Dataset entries
────────────────

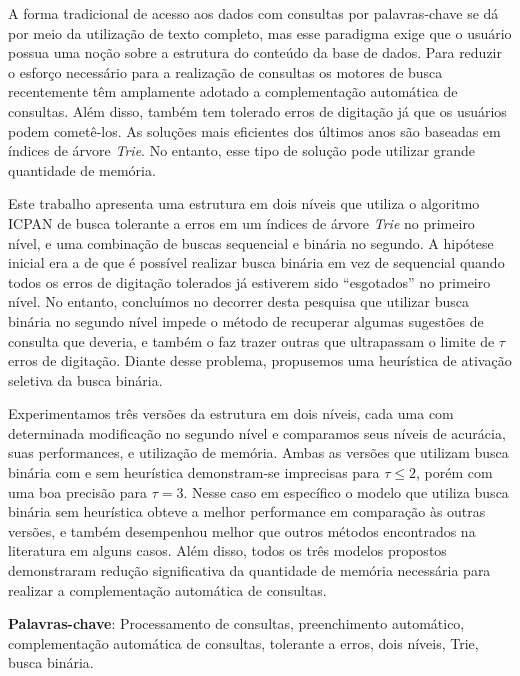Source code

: \documentclass[
    article,
	12pt,				%
	openright,			%
	twoside,			%
	a4paper,			%
	english,			%
	spanish,			%
	brazil,				%
	]{abntex2}
\begin{document}
\begin{resumo}
A forma tradicional de acesso aos dados com consultas por palavras-chave se dá por meio da utilização de texto completo, mas esse paradigma exige que o usuário possua uma noção sobre a estrutura do conteúdo da base de dados. Para reduzir o esforço necessário para a realização de consultas os motores de busca recentemente têm amplamente adotado a complementação automática de consultas. Além disso, também tem tolerado erros de digitação já que os usuários podem cometê-los. As soluções mais eficientes dos últimos anos são baseadas em índices de árvore \textit{Trie}. No entanto, esse tipo de solução pode utilizar grande quantidade de memória.

Este trabalho apresenta uma estrutura em dois níveis que utiliza o algoritmo ICPAN de busca tolerante a erros em um índices de árvore \textit{Trie} no primeiro nível, e uma combinação de buscas sequencial e binária no segundo. A hipótese inicial era a de que é possível realizar busca binária em vez de sequencial quando todos os erros de digitação tolerados já estiverem sido ``esgotados'' no primeiro nível. No entanto, concluímos no decorrer desta pesquisa que utilizar busca binária no segundo nível impede o método de recuperar algumas sugestões de consulta que deveria, e também o faz trazer outras que ultrapassam o limite de $\tau$ erros de digitação. Diante desse problema, propusemos uma heurística de ativação seletiva da busca binária. 

Experimentamos três versões da estrutura em dois níveis, cada uma com determinada modificação no segundo nível e comparamos seus níveis de acurácia, suas performances, e utilização de memória. Ambas as versões que utilizam busca binária com e sem heurística demonstram-se imprecisas para $\tau \leq 2$, porém com uma boa precisão para $\tau=3$. Nesse caso em específico o modelo que utiliza busca binária sem heurística obteve a melhor performance em comparação às outras versões, e também desempenhou melhor que outros métodos encontrados na literatura em alguns casos. Além disso, todos os três modelos propostos demonstraram redução significativa da quantidade de memória necessária para realizar a complementação automática de consultas.

\vspace{\onelineskip}
\noindent
\textbf{Palavras-chave}: Processamento de consultas, preenchimento automático, complementação automática de consultas, tolerante a erros, dois níveis, Trie, busca binária.
 

\end{resumo}
\end{document}
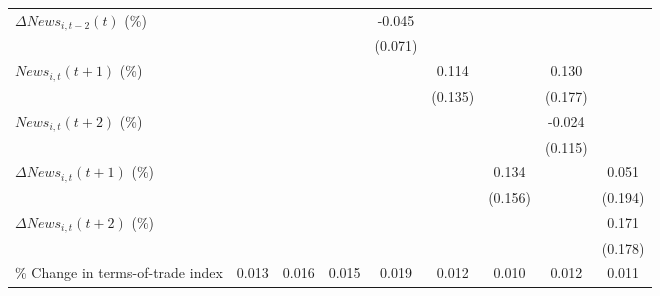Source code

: {\begin{tabular}{l*{8}{c}}
\addlinespace
$ \Delta News_{i,t-2}(t)$ (\%)&                     &                     &                     &      -0.045         &                     &                     &                     &                     \\
                    &                     &                     &                     &     (0.071)         &                     &                     &                     &                     \\
\addlinespace
$ News_{i,t}(t+1)$ (\%)&                     &                     &                     &                     &       0.114         &                     &       0.130         &                     \\
                    &                     &                     &                     &                     &     (0.135)         &                     &     (0.177)         &                     \\
\addlinespace
$ News_{i,t}(t+2)$ (\%)&                     &                     &                     &                     &                     &                     &      -0.024         &                     \\
                    &                     &                     &                     &                     &                     &                     &     (0.115)         &                     \\
\addlinespace
$ \Delta News_{i,t}(t+1)$ (\%)&                     &                     &                     &                     &                     &       0.134         &                     &       0.051         \\
                    &                     &                     &                     &                     &                     &     (0.156)         &                     &     (0.194)         \\
\addlinespace
$ \Delta News_{i,t}(t+2)$ (\%)&                     &                     &                     &                     &                     &                     &                     &       0.171         \\
                    &                     &                     &                     &                     &                     &                     &                     &     (0.178)         \\
\addlinespace
\% Change in terms-of-trade index&       0.013         &       0.016         &       0.015         &       0.019         &       0.012         &       0.010         &       0.012         &       0.011         \\

\end{tabular}}
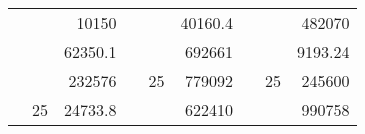 \begin{table}[H]
\begin{tabular}{|ccrccrccr}
\rowcolor[HTML]{DAE8FC} 
\multicolumn{1}{|c|}{\cellcolor[HTML]{FFFFC7}}                                & \multicolumn{1}{c|}{\cellcolor[HTML]{DAE8FC}}                      & \multicolumn{1}{r|}{\cellcolor[HTML]{DAE8FC}10150}     & \multicolumn{1}{c|}{\cellcolor[HTML]{FFFFC7}}                                & \multicolumn{1}{c|}{\cellcolor[HTML]{DAE8FC}}                       & \multicolumn{1}{r|}{\cellcolor[HTML]{DAE8FC}40160.4}   & \multicolumn{1}{c|}{\cellcolor[HTML]{FFFFC7}}                                & \multicolumn{1}{c|}{\cellcolor[HTML]{DAE8FC}}                      & \multicolumn{1}{r|}{\cellcolor[HTML]{DAE8FC}482070}    \\ \cline{3-3} \cline{6-6} \cline{9-9} 
\multicolumn{1}{|c|}{\cellcolor[HTML]{FFFFC7}}                                & \multicolumn{1}{c|}{\cellcolor[HTML]{DAE8FC}}                      & \multicolumn{1}{r|}{\cellcolor[HTML]{DDFDFF}62350.1}   & \multicolumn{1}{c|}{\cellcolor[HTML]{FFFFC7}}                                & \multicolumn{1}{c|}{\cellcolor[HTML]{DAE8FC}}                       & \multicolumn{1}{r|}{\cellcolor[HTML]{DDFDFF}692661}    & \multicolumn{1}{c|}{\cellcolor[HTML]{FFFFC7}}                                & \multicolumn{1}{c|}{\cellcolor[HTML]{DAE8FC}}                      & \multicolumn{1}{r|}{\cellcolor[HTML]{DDFDFF}9193.24}   \\ \cline{3-3} \cline{6-6} \cline{9-9} 
\rowcolor[HTML]{DAE8FC} 
\multicolumn{1}{|c|}{\cellcolor[HTML]{FFFFC7}}                                & \multicolumn{1}{c|}{\cellcolor[HTML]{DAE8FC}}                      & \multicolumn{1}{r|}{\cellcolor[HTML]{DAE8FC}232576}    & \multicolumn{1}{c|}{\cellcolor[HTML]{FFFFC7}}                                & \multicolumn{1}{c|}{\multirow{-9}{*}{\cellcolor[HTML]{DAE8FC}25}}   & \multicolumn{1}{r|}{\cellcolor[HTML]{DAE8FC}779092}    & \multicolumn{1}{c|}{\cellcolor[HTML]{FFFFC7}}                                & \multicolumn{1}{c|}{\multirow{-9}{*}{\cellcolor[HTML]{DAE8FC}25}}  & \multicolumn{1}{r|}{\cellcolor[HTML]{DAE8FC}245600}    \\ \cline{3-3} \cline{5-6} \cline{8-9} 
\multicolumn{1}{|c|}{\cellcolor[HTML]{FFFFC7}}                                & \multicolumn{1}{c|}{\multirow{-10}{*}{\cellcolor[HTML]{DAE8FC}25}} & \multicolumn{1}{r|}{\cellcolor[HTML]{DDFDFF}24733.8}   & \multicolumn{1}{c|}{\cellcolor[HTML]{FFFFC7}}                                & \multicolumn{1}{c|}{\cellcolor[HTML]{DDFDFF}}                       & \multicolumn{1}{r|}{\cellcolor[HTML]{DAE8FC}622410}    & \multicolumn{1}{c|}{\cellcolor[HTML]{FFFFC7}}                                & \multicolumn{1}{c|}{\cellcolor[HTML]{DDFDFF}}                      & \multicolumn{1}{r|}{\cellcolor[HTML]{DAE8FC}990758}    \\ \cline{2-3} \cline{6-6} \cline{9-9} 

\end{tabular}
\end{table}
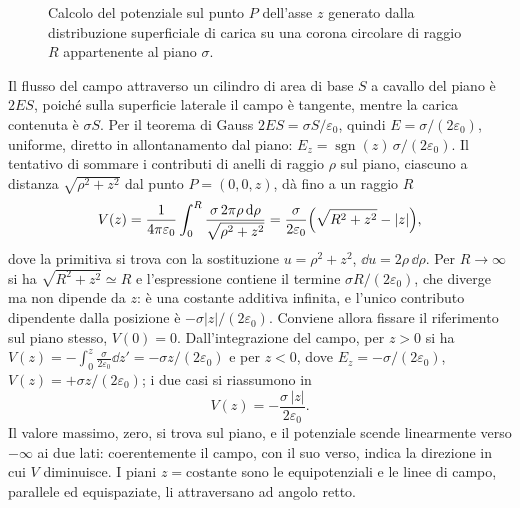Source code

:\documentclass[11pt,a4paper]{article}
\begin{document}
\begin{figure}[htbp]
	\caption{Calcolo del potenziale sul punto $P$ dell'asse $z$ generato dalla distribuzione superficiale di carica su una corona circolare di raggio $R$ appartenente al piano $\sigma$.}
	\label{fig:disco_carico_piano_sigma_3d}
\end{figure}
Il flusso del campo attraverso un cilindro di area di base $S$ a cavallo del piano è $2ES$, poiché sulla superficie laterale il campo è tangente, mentre la carica contenuta è $\sigma S$. Per il teorema di Gauss $2ES=\sigma S/\varepsilon_0$, quindi $E=\sigma/(2\varepsilon_0)$, uniforme, diretto in allontanamento dal piano: $E_z=\operatorname{sgn}(z)\,\sigma/(2\varepsilon_0)$. Il tentativo di sommare i contributi di anelli di raggio $\rho$ sul piano, ciascuno a distanza $\sqrt{\rho^2+z^2}$ dal punto $P=(0,0,z)$, dà fino a un raggio $R$
\[
V(z)=\kc\int_0^{R}\frac{\sigma\,2\pi\rho\,\dd\rho}{\sqrt{\rho^2+z^2}}=\frac{\sigma}{2\varepsilon_0}\Big(\sqrt{R^2+z^2}-|z|\Big),
\]
dove la primitiva si trova con la sostituzione $u=\rho^2+z^2$, $\dd u=2\rho\,\dd\rho$. Per $R\to\infty$ si ha $\sqrt{R^2+z^2}\simeq R$ e l'espressione contiene il termine $\sigma R/(2\varepsilon_0)$, che diverge ma non dipende da $z$: è una costante additiva infinita, e l'unico contributo dipendente dalla posizione è $-\sigma|z|/(2\varepsilon_0)$. Conviene allora fissare il riferimento sul piano stesso, $V(0)=0$. Dall'integrazione del campo, per $z>0$ si ha $V(z)=-\int_0^z\frac{\sigma}{2\varepsilon_0}\dd z'=-\sigma z/(2\varepsilon_0)$ e per $z<0$, dove $E_z=-\sigma/(2\varepsilon_0)$, $V(z)=+\sigma z/(2\varepsilon_0)$; i due casi si riassumono in
\[
V(z)=-\frac{\sigma\,|z|}{2\varepsilon_0}.
\]
Il valore massimo, zero, si trova sul piano, e il potenziale scende linearmente verso $-\infty$ ai due lati: coerentemente il campo, con il suo verso, indica la direzione in cui $V$ diminuisce. I piani $z=\text{costante}$ sono le equipotenziali e le linee di campo, parallele ed equispaziate, li attraversano ad angolo retto.
\end{document}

────────────────

▶ Task item:
Search the entries above for the string "Delta". Copy each line in which it appears.

▶ Solution to this exercise:
$ \Delta News_{i,t-2}(t)$ (\%)&                     &                     &                     &      -0.045         &                     &                     &                     &                     \\
$ \Delta News_{i,t}(t+1)$ (\%)&                     &                     &                     &                     &                     &       0.134         &                     &       0.051         \\
$ \Delta News_{i,t}(t+2)$ (\%)&                     &                     &                     &                     &                     &                     &                     &       0.171         \\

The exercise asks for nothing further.